Records from a dataset:

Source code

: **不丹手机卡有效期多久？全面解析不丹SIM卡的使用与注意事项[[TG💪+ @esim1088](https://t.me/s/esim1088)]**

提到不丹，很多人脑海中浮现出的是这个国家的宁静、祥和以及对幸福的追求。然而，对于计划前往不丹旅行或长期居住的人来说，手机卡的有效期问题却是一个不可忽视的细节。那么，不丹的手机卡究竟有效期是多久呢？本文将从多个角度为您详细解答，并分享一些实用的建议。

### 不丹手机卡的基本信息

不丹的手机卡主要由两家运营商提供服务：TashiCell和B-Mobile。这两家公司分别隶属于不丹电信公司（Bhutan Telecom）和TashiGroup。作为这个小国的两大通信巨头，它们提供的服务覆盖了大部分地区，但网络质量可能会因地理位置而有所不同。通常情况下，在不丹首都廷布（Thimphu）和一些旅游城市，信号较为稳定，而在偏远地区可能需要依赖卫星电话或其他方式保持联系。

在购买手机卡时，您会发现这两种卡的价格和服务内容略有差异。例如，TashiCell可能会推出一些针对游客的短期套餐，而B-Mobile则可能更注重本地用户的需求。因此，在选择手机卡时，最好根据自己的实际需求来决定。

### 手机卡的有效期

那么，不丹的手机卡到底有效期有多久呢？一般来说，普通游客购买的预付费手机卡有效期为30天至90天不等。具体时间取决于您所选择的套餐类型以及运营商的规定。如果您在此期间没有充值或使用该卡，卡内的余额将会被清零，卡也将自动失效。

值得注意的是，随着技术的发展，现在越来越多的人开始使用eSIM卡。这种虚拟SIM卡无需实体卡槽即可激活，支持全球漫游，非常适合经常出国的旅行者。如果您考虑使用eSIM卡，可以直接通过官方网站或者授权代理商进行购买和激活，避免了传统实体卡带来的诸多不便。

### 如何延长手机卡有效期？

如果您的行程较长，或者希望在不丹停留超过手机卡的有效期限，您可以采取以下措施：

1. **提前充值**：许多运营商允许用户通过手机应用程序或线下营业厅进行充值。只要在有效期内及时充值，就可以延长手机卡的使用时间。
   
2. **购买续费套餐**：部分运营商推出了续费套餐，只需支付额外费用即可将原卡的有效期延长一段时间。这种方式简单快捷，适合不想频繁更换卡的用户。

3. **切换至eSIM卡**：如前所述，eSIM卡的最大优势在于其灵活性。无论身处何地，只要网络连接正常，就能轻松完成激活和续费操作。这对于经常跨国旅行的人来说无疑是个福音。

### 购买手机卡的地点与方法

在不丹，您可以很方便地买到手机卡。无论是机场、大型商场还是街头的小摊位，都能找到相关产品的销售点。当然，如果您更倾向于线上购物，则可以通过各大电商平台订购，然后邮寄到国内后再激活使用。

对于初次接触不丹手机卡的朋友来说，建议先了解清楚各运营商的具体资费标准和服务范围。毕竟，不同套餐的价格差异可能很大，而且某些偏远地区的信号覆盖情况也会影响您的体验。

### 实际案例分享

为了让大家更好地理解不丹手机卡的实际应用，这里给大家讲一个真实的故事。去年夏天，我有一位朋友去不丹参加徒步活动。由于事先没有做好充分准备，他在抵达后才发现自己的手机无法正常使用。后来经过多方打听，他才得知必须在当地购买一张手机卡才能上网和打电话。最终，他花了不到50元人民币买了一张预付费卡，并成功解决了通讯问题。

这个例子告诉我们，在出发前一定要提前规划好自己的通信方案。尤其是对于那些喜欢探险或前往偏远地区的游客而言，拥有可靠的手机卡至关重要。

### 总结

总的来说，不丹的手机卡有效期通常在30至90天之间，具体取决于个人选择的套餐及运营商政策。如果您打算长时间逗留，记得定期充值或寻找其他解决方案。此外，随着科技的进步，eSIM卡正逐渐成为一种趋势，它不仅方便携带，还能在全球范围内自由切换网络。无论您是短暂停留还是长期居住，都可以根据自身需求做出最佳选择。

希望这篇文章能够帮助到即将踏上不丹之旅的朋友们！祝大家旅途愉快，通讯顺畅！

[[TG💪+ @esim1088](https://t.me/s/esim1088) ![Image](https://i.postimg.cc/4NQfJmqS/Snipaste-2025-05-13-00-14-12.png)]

TASK DETAILS:
Start copying at the line that contains "对于初次接触不丹手机卡的朋友" and stop after the last line of the records, keeping every line exactly.

WRITTEN SOLUTION:
对于初次接触不丹手机卡的朋友来说，建议先了解清楚各运营商的具体资费标准和服务范围。毕竟，不同套餐的价格差异可能很大，而且某些偏远地区的信号覆盖情况也会影响您的体验。

### 实际案例分享

为了让大家更好地理解不丹手机卡的实际应用，这里给大家讲一个真实的故事。去年夏天，我有一位朋友去不丹参加徒步活动。由于事先没有做好充分准备，他在抵达后才发现自己的手机无法正常使用。后来经过多方打听，他才得知必须在当地购买一张手机卡才能上网和打电话。最终，他花了不到50元人民币买了一张预付费卡，并成功解决了通讯问题。

这个例子告诉我们，在出发前一定要提前规划好自己的通信方案。尤其是对于那些喜欢探险或前往偏远地区的游客而言，拥有可靠的手机卡至关重要。

### 总结

总的来说，不丹的手机卡有效期通常在30至90天之间，具体取决于个人选择的套餐及运营商政策。如果您打算长时间逗留，记得定期充值或寻找其他解决方案。此外，随着科技的进步，eSIM卡正逐渐成为一种趋势，它不仅方便携带，还能在全球范围内自由切换网络。无论您是短暂停留还是长期居住，都可以根据自身需求做出最佳选择。

希望这篇文章能够帮助到即将踏上不丹之旅的朋友们！祝大家旅途愉快，通讯顺畅！

[[TG💪+ @esim1088](https://t.me/s/esim1088) ![Image](https://i.postimg.cc/4NQfJmqS/Snipaste-2025-05-13-00-14-12.png)]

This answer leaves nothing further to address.